Newton's method in 1D

In [28]:
import numpy as np
import matplotlib.pyplot as pt

Here's a function:

In [29]:
a = 17.09
b = 9.79
c = 0.6317
d = 0.9324
e = 0.4565

def f(x):
    return a*x**4 + b*x**3 + c*x**2 + d*x + e

def df(x):
    return 4*a*x**3 + 3*b*x**2 + 2*c*x + d

def d2f(x):
    return 3*4*a*x**2 + 2*3*b*x + 2*c

Let's plot the thing:

In [30]:
xmesh = np.linspace(-1, 0.5
                    , 100)
pt.ylim([-1, 3])
pt.plot(xmesh, f(xmesh))
Out[30]:
[<matplotlib.lines.Line2D at 0x7f3774d78cf8>]
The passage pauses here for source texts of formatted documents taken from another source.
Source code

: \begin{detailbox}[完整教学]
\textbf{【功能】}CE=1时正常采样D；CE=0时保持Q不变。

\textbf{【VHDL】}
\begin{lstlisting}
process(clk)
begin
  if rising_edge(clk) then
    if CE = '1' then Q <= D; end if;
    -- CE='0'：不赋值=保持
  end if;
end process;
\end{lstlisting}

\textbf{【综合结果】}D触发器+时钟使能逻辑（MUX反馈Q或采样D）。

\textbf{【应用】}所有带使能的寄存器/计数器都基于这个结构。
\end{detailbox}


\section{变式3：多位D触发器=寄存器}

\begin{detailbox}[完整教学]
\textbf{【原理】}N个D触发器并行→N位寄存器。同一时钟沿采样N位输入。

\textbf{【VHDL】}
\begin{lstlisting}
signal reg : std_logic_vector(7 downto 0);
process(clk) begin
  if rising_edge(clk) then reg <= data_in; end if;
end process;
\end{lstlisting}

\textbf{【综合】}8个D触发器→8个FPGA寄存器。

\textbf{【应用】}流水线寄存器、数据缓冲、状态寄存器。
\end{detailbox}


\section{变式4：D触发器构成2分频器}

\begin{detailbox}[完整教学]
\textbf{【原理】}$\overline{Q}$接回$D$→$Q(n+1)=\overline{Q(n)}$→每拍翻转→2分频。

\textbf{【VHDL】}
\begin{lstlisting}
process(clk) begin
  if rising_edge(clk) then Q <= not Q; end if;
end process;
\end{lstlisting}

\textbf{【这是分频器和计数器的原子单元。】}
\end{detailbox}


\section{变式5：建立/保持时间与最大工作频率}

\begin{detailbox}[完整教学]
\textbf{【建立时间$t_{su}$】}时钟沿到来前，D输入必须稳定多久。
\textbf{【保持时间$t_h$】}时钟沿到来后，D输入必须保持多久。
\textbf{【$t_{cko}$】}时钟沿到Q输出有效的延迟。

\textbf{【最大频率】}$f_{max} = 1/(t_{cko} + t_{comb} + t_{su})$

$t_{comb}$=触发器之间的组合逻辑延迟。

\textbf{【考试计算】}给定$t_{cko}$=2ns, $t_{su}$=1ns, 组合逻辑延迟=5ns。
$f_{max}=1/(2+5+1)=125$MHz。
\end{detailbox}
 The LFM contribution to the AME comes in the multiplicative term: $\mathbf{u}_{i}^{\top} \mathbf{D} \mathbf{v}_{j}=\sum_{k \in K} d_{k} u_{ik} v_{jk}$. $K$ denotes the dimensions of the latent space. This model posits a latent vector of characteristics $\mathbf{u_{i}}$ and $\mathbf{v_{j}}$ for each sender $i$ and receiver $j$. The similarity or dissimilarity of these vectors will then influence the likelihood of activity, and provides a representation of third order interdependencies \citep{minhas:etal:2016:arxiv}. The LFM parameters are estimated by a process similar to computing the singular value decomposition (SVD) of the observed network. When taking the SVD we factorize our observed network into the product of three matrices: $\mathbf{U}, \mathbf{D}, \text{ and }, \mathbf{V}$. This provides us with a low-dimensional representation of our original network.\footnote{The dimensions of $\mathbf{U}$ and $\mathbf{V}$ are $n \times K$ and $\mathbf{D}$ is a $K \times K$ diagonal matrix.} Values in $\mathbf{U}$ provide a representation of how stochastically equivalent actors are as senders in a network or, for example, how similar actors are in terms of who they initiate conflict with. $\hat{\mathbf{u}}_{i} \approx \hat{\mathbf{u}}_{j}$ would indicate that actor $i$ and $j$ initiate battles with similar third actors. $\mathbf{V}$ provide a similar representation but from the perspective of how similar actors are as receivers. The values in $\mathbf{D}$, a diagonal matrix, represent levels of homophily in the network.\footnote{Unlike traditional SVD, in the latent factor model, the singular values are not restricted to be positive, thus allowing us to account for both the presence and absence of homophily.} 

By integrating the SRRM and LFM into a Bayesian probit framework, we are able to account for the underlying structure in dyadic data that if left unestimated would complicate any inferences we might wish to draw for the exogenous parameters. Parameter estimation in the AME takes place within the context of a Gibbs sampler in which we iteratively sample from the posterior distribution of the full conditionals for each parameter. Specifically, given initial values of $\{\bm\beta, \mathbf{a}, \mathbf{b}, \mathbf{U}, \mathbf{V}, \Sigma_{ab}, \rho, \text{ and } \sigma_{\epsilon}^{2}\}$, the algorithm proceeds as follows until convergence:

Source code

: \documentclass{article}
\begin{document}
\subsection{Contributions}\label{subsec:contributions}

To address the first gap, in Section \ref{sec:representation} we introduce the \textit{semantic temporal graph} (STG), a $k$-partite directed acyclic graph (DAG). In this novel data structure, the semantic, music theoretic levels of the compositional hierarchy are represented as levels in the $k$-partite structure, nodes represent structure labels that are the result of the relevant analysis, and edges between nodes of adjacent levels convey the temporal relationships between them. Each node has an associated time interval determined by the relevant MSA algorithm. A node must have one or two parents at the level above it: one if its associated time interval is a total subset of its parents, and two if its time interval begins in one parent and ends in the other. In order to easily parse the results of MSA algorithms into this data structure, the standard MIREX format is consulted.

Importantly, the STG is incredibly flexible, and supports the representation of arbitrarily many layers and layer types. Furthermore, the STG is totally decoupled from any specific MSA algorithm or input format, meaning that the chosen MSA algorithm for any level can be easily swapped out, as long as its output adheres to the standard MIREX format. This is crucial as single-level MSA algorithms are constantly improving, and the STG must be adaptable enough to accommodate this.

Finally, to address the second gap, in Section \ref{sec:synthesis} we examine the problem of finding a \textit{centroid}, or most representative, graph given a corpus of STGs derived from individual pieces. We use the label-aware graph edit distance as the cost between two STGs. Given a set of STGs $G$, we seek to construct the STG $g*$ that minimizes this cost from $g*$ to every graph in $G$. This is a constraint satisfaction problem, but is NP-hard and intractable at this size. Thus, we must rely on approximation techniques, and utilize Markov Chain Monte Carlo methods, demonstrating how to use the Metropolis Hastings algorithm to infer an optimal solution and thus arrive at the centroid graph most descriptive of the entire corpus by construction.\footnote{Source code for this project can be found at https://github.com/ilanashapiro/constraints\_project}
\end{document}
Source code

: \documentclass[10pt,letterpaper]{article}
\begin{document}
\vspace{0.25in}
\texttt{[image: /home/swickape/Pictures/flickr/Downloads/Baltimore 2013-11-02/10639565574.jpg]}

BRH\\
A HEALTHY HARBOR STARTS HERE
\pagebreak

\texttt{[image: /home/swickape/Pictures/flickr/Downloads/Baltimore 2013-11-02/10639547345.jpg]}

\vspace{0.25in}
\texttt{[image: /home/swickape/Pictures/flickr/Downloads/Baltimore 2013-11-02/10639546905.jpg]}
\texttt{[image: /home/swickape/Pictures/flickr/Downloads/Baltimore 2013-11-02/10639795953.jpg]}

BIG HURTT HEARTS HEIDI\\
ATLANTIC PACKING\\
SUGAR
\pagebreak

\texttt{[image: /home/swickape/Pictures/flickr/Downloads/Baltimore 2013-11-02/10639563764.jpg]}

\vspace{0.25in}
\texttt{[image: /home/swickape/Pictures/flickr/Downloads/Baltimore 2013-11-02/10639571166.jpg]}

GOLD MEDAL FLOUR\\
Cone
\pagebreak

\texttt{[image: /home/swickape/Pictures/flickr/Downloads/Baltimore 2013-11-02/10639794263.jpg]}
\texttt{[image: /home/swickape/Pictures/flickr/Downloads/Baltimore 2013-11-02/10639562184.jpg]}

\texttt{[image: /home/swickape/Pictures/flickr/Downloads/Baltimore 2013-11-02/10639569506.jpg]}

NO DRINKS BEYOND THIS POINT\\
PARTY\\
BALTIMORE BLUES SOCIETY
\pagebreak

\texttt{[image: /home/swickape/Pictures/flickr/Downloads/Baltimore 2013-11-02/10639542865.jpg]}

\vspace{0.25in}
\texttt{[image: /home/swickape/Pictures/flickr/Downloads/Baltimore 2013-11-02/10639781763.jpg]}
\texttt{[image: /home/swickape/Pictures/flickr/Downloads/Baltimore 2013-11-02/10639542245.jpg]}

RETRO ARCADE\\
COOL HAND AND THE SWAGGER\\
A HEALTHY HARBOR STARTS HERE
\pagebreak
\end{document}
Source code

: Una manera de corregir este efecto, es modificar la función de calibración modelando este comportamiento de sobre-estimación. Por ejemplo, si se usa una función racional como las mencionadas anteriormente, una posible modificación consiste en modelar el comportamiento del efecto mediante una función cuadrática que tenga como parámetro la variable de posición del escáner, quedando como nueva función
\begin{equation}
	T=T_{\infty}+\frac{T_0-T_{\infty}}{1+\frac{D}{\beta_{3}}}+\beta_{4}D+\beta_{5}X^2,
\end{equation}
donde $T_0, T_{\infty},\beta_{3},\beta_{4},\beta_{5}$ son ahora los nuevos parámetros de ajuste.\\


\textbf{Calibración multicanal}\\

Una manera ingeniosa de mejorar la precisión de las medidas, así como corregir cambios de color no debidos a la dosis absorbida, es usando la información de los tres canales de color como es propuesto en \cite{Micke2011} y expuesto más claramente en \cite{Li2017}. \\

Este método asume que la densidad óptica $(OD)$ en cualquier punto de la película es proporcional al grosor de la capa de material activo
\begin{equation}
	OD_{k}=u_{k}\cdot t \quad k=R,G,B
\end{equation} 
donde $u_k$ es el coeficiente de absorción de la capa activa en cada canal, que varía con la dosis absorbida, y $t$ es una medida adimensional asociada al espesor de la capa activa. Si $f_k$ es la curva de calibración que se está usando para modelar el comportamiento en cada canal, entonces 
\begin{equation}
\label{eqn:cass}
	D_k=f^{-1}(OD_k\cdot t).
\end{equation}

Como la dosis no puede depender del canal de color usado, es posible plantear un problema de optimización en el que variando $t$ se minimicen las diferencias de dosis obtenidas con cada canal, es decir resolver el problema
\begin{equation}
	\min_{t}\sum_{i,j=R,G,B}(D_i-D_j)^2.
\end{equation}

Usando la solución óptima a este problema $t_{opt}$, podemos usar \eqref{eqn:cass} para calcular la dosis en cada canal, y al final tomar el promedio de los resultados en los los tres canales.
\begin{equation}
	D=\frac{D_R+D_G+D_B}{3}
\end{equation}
Let's fix an initial guess:

In [31]:
x = 0.3
In [32]:
dfx = df(x)
d2fx = d2f(x)

# carry out the Newton step
xnew = x - dfx / d2fx

# plot approximate function
pt.plot(xmesh, f(xmesh))
pt.plot(xmesh, f(x) + dfx*(xmesh-x) + d2fx*(xmesh-x)**2/2)
pt.plot(x, f(x), "o", color="red")
pt.plot(xnew, f(xnew), "o", color="green")
pt.ylim([-1, 3])

# update
x = xnew
print(x)
0.14466962664624314
  • What convergence order does this method achieve?
In [33]:
# Quadratic, because it's just like doing 'equation-solving Newton' on f'.